Wednesday, August 28, 2013

The Power of a Cliché

Beginner's writing classes are all the same. During the first lesson the teacher will at some point, inevitably, share this one-size-fits-all mantra: "Show, don't tell." The idea is that abstract nouns are not as powerful as sensory details. So instead of vaguely saying, "I feel sad," you should give details, such as, "I could feel the warm tear run down the side of my cheek."

Hmm, okay. But consider this situation: I'm walking into the nursing home to visit an elderly man from my congregation. He is dying and not happy about it. Not. At. All. My hope is to lift his spirits but I am unsure of how this conversation will go. Should I avoid clichés as I talk with him?

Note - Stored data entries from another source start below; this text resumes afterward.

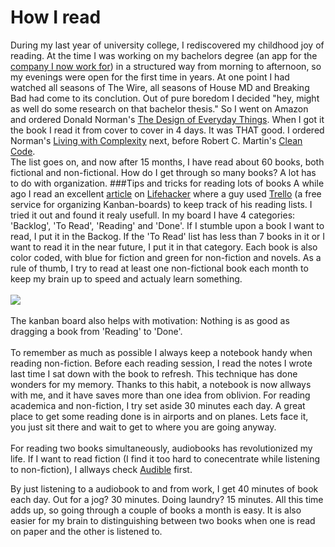 How I read 
===
During my last year of university college, I rediscovered my childhood joy of reading. At the time I was working on my bachelors degree (an app for the [company I now work for](www.dips.no)) in a structured way from morning to afternoon, so my evenings were open for the first time in years. At one point I had watched all seasons of The Wire, all seasons of House MD and Breaking Bad had come to its conclution. Out of pure boredom I decided "hey, might as well do some research on that bachelor thesis." So I went on Amazon and ordered Donald Norman's [The Design of Everyday Things](http://www.amazon.com/The-Design-Everyday-Things-Expanded/dp/0465050654/ref=tmm_pap_title_0?ie=UTF8&qid=1426446749&sr=1-1). 
When I got it the book I read it from cover to cover in 4 days. It was THAT good. I ordered Norman's [Living with Complexity](http://www.amazon.com/Living-Complexity-Donald-A-Norman/dp/0262014866/ref=tmm_hrd_title_0?ie=UTF8&qid=1426447113&sr=1-1) next, before Robert C. Martin's [Clean Code](http://www.amazon.com/Clean-Code-Handbook-Software-Craftsmanship/dp/0132350882/ref=sr_1_1?s=books&ie=UTF8&qid=1426448269&sr=1-1&keywords=clean+code).
<br> 
The list goes on, and now after 15 months, I have read about 60 books, both fictional and non-fictional. How do I get through so many books? A lot has to do with organization.
###Tips and tricks for reading lots of books
A while ago I read an excellent [article](http://lifehacker.com/my-secret-to-reading-a-lot-of-books-514189426) on [Lifehacker](http://lifehacker.com) where a guy used [Trello](https://trello.com) (a free service for organizing Kanban-boards) to keep track of his reading lists. I tried it out and found it realy usefull. In my board I have 4 categories: 'Backlog', 'To Read', 'Reading' and 'Done'. If I stumble upon a book I want to read, I put it in the Backog. If the 'To Read' list has less than 7 books in it or I want to read it in the near future, I put it in that category. Each book is also color coded, with blue for fiction and green for non-fiction and novels. As a rule of thumb, I try to read at least one non-fictional book each month to keep my brain up to speed and actualy learn something.
<br>
<br>
![](http://i.imgur.com/ycM2jrX.png)
<br>
<br>
The kanban board also helps with motivation: Nothing is as good as dragging a book from 'Reading' to 'Done'.
<br>
<br>
To remember as much as possible I always keep a notebook handy when reading non-fiction. Before each reading session, I read the notes I wrote last time I sat down with the book to refresh. This technique has done wonders for my memory. Thanks to this habit, a notebook is now allways with me, and it have saves more than one idea from oblivion. For reading academica and non-fiction, I try set aside 30 minutes each day. A great place to get some reading done is in airports and on planes. Lets face it, you just sit there and wait to get to where you are going anyway.
<br>
<br> 
For reading two books simultaneously, audiobooks has revolutionized my life. If I want to read fiction (I find it too hard to conecentrate while listening to non-fiction), I allways check [Audible](http://www.audible.com/) first.

By just listening to a audiobook to and from work, I get 40 minutes of book each day. Out for a jog? 30 minutes. Doing laundry? 15 minutes. All this time adds up, so going through a couple of books a month is easy. It is also easier for my brain to distinguishing between two books when one is read on paper and the other is listened to.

Photo Credit: Tom Newby Photography via Flickr

If I'm focused on details then walking into a nursing home is almost sensory overload. The smell is what hits me first; it fills my nostrils, that institutional mix of urine and bleach. My ears catch the faint beeping of machinery [beeping is good!], as well as distant groans. Most of the residents here are past the point of caring what socially inappropriate sounds leave their bodies. I see heads lift to check whether I am a family member who has come for a visit.

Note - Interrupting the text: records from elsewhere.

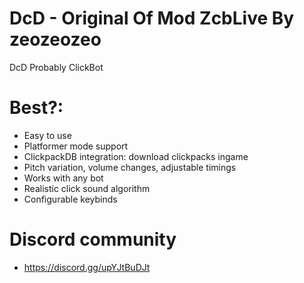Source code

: # DcD - Original Of Mod ZcbLive By zeozeozeo

DcD Probably ClickBot

# Best?:

- Easy to use
- Platformer mode support
- ClickpackDB integration: download clickpacks ingame
- Pitch variation, volume changes, adjustable timings
- Works with any bot
- Realistic click sound algorithm
- Configurable keybinds

# Discord community

- https://discord.gg/upYJtBuDJt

I tend to catch all these details if I'm focused on myself and my experiences.

But if I'm truly focused on the individual I'm visiting then the visit takes on a different story. I see a man in need of a lifeline, who is trapped in darkness and looking for light, who is at the end of his rope. He shares, "the walls are closing in! I've run out of steam. Time is up."

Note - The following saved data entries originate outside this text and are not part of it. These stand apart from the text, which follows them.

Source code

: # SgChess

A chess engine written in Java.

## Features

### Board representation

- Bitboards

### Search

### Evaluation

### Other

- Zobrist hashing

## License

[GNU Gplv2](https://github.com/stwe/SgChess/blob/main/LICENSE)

When people are dying they speak in clichés. Why is that? In the context of a writing class, clichés are less effective and usually the consequence of laziness or avoidance. But is that what's going on with a dying man? Or for that matter, the young couple who has recently had their first child, or the teenager who is discovering romance for the very first time? We resort to clichés in life's most meaningful moments.

I believe people speak in clichés because it's a shared and intimate language. After all, an experience doesn't become a cliché unless it repeats throughout time and is experienced by many people. Using a cliché is a way to connect with others and feel less alone. There's no guesswork, it ensures you're instantly heard and understood. So when it comes to writing poetry then by all means, avoid clichés. But all I know is that the last thing a dying man yearns for is sensory details; his pain takes the form of clichés, and that's good enough for me.